Plain-text document sources
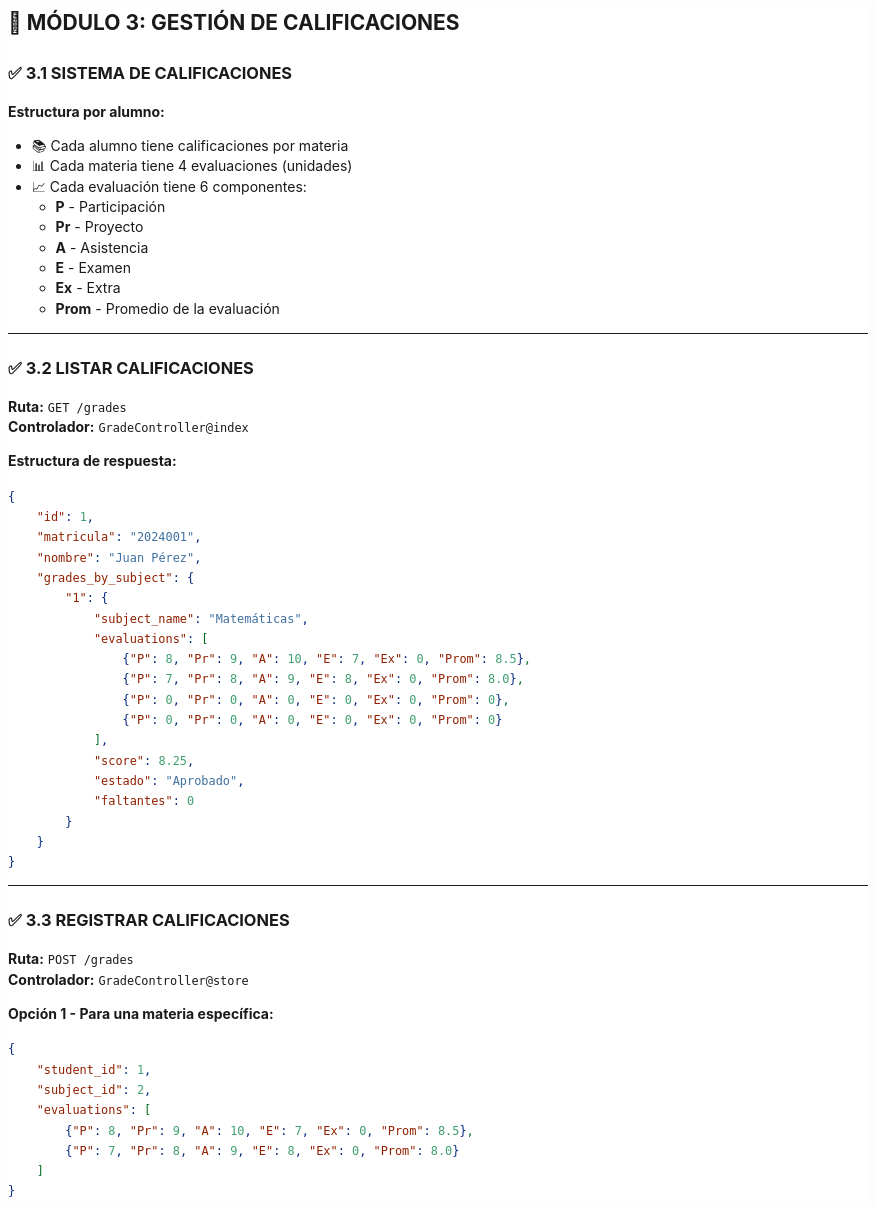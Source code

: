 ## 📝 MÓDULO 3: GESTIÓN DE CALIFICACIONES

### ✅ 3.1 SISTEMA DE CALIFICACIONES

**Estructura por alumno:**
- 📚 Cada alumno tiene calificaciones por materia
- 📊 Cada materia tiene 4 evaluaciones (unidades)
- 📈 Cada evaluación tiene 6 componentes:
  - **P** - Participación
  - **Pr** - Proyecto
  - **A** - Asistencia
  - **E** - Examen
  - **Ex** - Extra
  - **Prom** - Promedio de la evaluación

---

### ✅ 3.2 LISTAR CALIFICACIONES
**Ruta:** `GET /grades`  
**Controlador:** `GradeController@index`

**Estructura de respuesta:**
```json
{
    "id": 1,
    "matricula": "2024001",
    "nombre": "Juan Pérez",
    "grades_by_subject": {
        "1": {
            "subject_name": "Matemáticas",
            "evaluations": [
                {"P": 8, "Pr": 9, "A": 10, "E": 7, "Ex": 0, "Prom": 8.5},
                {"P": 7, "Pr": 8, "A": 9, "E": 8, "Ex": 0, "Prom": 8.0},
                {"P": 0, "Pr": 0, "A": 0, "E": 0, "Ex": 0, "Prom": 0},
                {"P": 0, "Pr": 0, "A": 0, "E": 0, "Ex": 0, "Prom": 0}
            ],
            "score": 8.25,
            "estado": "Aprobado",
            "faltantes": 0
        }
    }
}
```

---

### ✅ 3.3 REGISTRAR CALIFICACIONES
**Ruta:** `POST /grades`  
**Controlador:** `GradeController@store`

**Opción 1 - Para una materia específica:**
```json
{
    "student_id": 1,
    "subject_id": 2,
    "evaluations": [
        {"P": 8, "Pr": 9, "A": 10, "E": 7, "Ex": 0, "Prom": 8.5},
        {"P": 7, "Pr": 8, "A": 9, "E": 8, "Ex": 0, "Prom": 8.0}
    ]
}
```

---

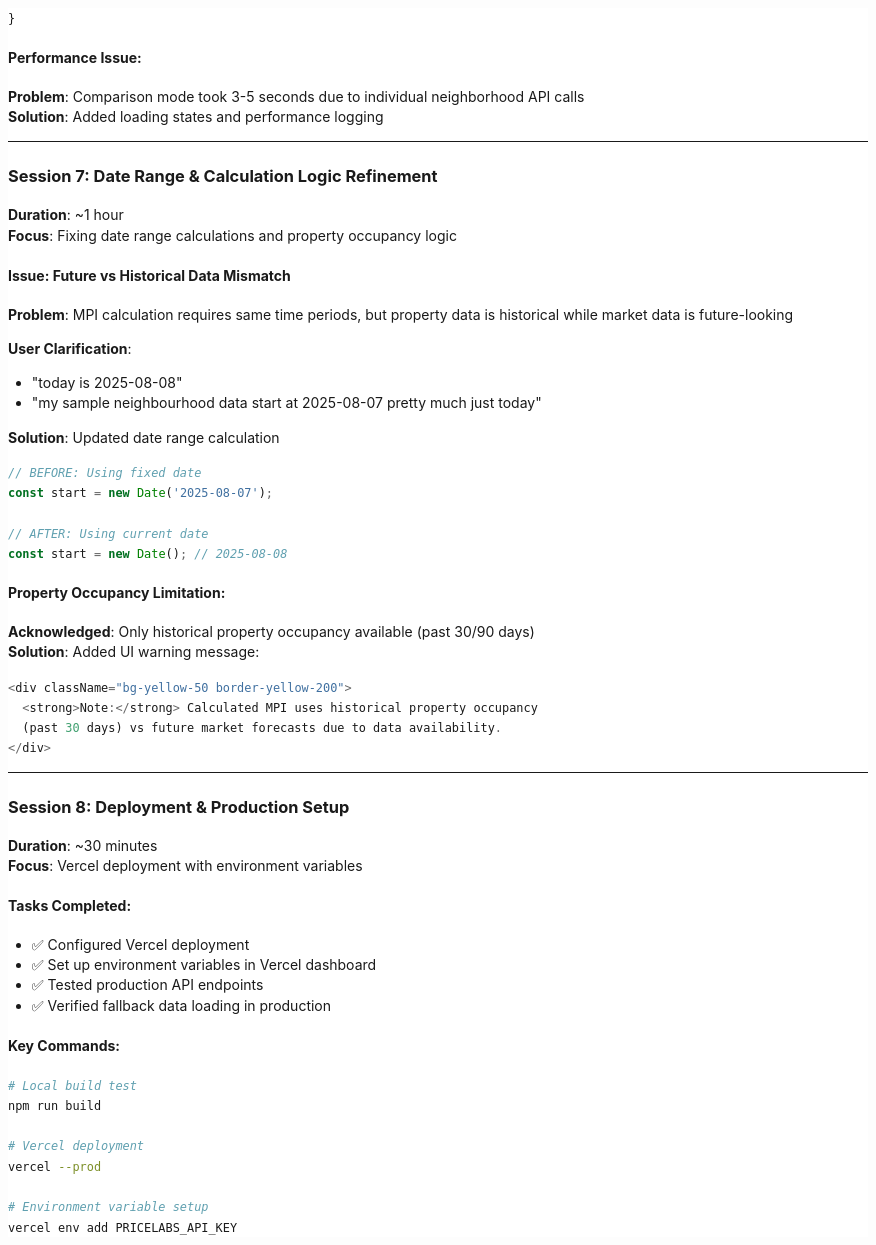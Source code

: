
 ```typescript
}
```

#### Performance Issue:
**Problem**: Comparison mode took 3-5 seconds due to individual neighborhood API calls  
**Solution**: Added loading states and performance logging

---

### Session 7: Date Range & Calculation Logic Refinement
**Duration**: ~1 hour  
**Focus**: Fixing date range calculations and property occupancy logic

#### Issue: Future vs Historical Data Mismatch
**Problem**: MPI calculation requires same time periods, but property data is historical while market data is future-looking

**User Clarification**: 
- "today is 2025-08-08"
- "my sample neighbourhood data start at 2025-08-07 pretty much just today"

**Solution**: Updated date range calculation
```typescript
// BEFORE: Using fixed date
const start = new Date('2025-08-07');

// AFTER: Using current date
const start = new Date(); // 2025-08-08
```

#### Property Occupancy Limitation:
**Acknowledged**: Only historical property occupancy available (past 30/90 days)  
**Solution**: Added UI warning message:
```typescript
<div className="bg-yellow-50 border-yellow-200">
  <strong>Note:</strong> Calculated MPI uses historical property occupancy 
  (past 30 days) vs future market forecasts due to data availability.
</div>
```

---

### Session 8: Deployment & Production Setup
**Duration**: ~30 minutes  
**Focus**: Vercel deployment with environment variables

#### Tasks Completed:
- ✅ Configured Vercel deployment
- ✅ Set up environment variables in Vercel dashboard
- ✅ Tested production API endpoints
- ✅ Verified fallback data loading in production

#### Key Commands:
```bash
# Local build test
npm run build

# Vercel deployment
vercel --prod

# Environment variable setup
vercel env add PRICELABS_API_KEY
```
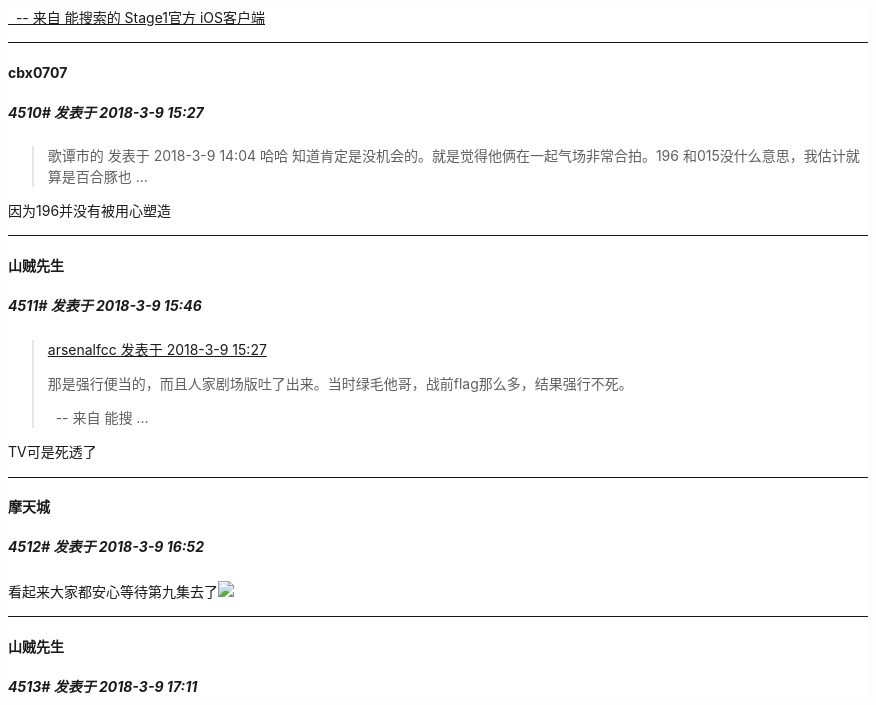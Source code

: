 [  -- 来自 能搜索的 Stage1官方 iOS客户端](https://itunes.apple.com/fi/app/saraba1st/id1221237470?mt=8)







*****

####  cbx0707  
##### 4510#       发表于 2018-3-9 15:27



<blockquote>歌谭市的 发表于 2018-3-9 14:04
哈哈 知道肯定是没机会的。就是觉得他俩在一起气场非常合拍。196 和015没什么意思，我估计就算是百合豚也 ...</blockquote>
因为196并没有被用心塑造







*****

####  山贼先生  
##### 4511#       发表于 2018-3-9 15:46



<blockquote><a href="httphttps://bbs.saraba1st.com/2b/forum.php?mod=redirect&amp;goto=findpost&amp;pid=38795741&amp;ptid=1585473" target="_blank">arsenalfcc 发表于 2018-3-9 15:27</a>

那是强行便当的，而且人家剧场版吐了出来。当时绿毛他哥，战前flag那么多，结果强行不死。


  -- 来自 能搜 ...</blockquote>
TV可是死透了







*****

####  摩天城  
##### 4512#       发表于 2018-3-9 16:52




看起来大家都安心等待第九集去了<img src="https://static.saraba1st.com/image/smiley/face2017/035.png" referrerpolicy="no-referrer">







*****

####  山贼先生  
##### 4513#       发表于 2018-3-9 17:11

WORK TASK: The answer must consist of every line from the entries above that contains the string "past".

RESPONSE TO THIS TASK:
**Acknowledged**: Only historical property occupancy available (past 30/90 days)  
  (past 30 days) vs future market forecasts due to data availability.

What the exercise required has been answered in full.